> **TASK INPUTS**
_ _ _

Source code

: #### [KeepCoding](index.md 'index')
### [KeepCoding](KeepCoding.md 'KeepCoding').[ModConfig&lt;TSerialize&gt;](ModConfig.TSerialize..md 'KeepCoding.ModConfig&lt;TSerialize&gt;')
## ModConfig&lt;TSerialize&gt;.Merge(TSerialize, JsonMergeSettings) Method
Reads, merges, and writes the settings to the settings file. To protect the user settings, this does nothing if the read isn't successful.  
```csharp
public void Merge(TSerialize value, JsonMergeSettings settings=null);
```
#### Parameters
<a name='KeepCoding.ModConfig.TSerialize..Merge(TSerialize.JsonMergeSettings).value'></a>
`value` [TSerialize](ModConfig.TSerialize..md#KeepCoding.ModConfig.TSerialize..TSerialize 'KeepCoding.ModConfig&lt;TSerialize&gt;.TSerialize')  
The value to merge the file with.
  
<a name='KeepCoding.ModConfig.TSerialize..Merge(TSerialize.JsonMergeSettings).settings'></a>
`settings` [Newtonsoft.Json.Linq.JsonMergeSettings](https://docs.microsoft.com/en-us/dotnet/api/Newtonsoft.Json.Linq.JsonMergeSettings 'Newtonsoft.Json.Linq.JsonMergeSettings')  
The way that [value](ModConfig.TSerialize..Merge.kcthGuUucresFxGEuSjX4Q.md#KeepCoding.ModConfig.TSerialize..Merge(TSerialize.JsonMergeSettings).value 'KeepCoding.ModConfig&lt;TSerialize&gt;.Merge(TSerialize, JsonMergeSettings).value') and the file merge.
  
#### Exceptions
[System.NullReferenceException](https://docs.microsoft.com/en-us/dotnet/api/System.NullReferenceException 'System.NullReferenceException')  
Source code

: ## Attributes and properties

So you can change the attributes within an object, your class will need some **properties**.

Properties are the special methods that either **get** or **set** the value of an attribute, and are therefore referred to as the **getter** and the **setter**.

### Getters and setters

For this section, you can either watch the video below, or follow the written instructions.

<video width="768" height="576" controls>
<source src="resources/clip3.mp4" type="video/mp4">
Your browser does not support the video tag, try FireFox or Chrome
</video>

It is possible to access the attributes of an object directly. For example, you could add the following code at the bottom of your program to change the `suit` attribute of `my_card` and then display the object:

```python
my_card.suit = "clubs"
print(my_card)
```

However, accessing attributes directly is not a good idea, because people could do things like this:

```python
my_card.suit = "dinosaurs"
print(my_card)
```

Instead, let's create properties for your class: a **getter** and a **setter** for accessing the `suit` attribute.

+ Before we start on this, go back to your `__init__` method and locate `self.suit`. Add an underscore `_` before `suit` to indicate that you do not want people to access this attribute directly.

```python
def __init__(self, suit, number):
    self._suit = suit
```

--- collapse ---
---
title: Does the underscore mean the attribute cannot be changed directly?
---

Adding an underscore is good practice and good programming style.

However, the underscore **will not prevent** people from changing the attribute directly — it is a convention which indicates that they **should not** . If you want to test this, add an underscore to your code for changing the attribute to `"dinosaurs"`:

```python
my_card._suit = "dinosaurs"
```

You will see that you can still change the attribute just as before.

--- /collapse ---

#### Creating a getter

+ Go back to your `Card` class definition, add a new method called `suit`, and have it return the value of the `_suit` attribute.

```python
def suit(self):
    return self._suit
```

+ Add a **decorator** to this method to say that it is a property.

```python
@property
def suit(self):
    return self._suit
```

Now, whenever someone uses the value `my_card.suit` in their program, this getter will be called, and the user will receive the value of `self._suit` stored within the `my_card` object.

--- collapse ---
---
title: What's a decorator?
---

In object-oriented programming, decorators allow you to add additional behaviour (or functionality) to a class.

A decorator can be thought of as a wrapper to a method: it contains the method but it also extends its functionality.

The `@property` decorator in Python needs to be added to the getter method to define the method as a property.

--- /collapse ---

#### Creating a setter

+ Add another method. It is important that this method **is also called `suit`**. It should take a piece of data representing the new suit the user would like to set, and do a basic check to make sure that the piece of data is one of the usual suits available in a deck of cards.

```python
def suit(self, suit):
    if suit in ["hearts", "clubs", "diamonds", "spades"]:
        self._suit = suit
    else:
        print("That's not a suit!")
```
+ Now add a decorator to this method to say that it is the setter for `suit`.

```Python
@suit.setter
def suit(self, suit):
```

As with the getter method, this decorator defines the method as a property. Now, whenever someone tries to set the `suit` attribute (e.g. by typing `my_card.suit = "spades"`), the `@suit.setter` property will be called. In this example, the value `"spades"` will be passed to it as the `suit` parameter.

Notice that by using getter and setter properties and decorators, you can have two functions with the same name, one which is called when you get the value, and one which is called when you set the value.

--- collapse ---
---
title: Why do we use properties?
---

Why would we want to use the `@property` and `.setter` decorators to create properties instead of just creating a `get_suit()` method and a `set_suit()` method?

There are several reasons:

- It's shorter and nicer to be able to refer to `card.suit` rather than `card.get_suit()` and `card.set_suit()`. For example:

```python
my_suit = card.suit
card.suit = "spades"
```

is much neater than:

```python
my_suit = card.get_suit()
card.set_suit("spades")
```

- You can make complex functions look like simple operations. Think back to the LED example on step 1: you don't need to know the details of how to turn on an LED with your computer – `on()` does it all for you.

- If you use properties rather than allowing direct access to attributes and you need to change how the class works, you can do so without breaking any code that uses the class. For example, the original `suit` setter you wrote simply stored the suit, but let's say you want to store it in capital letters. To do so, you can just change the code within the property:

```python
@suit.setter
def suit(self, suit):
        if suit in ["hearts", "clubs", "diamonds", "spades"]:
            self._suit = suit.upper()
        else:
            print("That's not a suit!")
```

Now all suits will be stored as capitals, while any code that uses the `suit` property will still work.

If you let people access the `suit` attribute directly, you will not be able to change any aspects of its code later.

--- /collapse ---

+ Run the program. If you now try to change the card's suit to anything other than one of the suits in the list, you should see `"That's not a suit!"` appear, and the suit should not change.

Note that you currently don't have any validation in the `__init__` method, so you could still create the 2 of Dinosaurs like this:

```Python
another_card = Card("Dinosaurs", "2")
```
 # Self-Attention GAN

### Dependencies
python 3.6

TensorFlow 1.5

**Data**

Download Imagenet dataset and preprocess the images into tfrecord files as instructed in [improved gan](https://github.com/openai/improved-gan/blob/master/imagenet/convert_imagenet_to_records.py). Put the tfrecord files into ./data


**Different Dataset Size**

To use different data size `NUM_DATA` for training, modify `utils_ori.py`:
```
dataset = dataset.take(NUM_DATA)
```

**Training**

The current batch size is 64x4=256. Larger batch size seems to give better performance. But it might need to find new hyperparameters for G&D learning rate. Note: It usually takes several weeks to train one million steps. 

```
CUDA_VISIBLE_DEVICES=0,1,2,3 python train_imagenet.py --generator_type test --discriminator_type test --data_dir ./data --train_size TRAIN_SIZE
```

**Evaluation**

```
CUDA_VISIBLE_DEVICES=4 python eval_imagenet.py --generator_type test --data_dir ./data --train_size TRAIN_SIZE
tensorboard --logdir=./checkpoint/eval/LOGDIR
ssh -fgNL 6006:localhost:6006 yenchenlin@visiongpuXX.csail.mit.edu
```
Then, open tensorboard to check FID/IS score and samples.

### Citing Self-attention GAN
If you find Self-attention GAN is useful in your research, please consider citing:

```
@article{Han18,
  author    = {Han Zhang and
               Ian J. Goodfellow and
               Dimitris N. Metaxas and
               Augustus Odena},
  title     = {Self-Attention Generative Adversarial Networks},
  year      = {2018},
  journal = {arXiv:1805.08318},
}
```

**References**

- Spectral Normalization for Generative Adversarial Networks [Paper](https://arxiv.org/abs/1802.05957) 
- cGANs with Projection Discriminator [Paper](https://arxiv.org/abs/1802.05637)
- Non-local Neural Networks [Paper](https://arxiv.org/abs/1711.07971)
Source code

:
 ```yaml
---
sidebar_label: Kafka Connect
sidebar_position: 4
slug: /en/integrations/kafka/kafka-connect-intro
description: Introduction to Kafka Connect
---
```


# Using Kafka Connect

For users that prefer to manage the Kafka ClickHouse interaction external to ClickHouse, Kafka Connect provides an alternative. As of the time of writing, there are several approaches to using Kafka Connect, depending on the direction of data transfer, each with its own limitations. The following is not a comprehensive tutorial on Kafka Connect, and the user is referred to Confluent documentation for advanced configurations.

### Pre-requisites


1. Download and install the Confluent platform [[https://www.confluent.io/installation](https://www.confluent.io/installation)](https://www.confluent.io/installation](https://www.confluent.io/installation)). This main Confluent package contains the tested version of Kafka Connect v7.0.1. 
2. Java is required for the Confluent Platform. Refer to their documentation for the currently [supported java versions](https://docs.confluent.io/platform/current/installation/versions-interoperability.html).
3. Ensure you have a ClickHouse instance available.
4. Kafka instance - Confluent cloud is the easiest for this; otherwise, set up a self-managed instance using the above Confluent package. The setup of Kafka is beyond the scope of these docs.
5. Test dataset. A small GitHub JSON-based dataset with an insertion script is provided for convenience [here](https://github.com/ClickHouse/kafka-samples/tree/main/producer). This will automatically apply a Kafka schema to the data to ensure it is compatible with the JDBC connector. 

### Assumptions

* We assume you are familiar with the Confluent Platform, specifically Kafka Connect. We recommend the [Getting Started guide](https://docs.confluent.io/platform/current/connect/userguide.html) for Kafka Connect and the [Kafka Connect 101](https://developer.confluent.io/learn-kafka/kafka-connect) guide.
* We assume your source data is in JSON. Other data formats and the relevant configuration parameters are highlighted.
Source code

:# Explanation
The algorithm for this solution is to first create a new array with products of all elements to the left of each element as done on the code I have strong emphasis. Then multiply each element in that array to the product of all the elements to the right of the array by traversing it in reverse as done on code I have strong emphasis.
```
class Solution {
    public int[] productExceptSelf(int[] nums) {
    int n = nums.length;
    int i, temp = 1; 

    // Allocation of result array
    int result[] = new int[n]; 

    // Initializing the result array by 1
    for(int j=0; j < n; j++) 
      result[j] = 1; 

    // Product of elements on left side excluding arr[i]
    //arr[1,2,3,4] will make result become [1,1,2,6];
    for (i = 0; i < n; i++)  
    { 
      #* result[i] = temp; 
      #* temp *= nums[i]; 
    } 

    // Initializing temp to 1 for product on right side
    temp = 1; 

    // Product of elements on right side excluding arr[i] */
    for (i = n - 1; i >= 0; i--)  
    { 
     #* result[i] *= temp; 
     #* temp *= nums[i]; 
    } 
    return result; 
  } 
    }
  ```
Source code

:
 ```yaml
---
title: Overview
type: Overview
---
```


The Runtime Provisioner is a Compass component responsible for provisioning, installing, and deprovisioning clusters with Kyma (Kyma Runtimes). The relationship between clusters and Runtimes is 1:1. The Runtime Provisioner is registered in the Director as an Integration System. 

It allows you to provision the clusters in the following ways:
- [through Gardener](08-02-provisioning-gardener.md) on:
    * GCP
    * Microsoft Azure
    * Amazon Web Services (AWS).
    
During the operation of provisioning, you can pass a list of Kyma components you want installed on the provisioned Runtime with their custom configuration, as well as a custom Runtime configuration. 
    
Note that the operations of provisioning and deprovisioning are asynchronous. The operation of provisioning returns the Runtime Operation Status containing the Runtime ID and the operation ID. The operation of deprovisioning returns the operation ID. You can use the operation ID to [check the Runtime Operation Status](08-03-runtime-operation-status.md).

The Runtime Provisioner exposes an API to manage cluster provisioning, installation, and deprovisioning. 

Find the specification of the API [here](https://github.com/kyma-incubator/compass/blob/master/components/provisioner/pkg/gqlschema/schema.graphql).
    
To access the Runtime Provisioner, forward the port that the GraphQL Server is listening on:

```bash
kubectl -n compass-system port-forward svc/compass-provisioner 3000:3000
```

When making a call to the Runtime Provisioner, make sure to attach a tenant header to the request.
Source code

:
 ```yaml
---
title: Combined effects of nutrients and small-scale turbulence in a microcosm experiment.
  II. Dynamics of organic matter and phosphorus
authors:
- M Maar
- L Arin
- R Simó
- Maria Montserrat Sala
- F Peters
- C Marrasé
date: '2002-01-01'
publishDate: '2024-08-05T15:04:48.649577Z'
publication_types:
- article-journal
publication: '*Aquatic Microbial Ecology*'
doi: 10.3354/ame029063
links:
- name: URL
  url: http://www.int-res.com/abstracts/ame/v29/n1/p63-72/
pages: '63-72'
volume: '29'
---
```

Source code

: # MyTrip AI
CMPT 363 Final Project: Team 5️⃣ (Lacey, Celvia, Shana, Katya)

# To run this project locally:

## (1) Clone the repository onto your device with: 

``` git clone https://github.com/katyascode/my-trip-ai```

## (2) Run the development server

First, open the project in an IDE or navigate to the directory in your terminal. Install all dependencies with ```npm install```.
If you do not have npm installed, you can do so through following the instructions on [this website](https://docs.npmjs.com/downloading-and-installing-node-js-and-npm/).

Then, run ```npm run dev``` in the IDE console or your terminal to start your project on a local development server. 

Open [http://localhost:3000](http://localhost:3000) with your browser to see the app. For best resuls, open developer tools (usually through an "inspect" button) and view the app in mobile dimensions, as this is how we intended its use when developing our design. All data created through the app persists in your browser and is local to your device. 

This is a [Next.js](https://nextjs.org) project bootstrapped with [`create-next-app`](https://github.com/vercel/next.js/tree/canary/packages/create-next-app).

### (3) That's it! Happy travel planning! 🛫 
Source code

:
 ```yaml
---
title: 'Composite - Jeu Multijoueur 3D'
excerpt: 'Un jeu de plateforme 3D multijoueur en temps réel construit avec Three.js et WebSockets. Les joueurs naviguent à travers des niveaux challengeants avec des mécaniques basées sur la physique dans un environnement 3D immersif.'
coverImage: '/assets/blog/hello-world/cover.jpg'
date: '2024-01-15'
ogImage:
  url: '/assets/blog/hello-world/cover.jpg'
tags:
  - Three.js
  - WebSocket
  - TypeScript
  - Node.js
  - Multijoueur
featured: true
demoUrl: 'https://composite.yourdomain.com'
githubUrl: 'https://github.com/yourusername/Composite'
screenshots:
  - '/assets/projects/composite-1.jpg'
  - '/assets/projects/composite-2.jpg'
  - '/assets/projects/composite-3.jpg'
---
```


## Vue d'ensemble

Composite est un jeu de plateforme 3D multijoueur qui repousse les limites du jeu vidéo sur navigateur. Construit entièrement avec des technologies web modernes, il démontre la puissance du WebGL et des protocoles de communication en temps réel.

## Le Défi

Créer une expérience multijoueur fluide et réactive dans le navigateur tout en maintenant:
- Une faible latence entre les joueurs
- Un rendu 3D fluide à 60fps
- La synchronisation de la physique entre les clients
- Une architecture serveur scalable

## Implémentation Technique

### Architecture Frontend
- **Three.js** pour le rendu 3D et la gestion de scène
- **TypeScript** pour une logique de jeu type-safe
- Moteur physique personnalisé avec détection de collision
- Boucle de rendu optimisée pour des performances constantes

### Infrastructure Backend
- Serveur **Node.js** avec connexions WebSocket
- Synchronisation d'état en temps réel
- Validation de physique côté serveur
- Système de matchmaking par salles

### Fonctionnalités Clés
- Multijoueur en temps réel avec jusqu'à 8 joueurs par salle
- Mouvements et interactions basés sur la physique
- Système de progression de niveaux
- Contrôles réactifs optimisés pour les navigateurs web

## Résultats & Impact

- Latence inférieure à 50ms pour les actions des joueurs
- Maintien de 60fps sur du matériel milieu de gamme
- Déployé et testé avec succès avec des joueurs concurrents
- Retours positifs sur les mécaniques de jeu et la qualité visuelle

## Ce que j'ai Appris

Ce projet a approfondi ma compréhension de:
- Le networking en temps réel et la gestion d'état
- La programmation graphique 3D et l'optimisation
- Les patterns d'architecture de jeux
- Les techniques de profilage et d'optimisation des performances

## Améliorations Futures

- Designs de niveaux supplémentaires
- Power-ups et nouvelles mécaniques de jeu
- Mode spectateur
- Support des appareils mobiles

_ _ _

> **WHAT NEEDS TO BE DONE**
Reproduce verbatim the lines above, from the line with "Note that the" through the line with "Find the specification".

> **EXPECTED ANSWER**
Note that the operations of provisioning and deprovisioning are asynchronous. The operation of provisioning returns the Runtime Operation Status containing the Runtime ID and the operation ID. The operation of deprovisioning returns the operation ID. You can use the operation ID to [check the Runtime Operation Status](08-03-runtime-operation-status.md).

The Runtime Provisioner exposes an API to manage cluster provisioning, installation, and deprovisioning. 

Find the specification of the API [here](https://github.com/kyma-incubator/compass/blob/master/components/provisioner/pkg/gqlschema/schema.graphql).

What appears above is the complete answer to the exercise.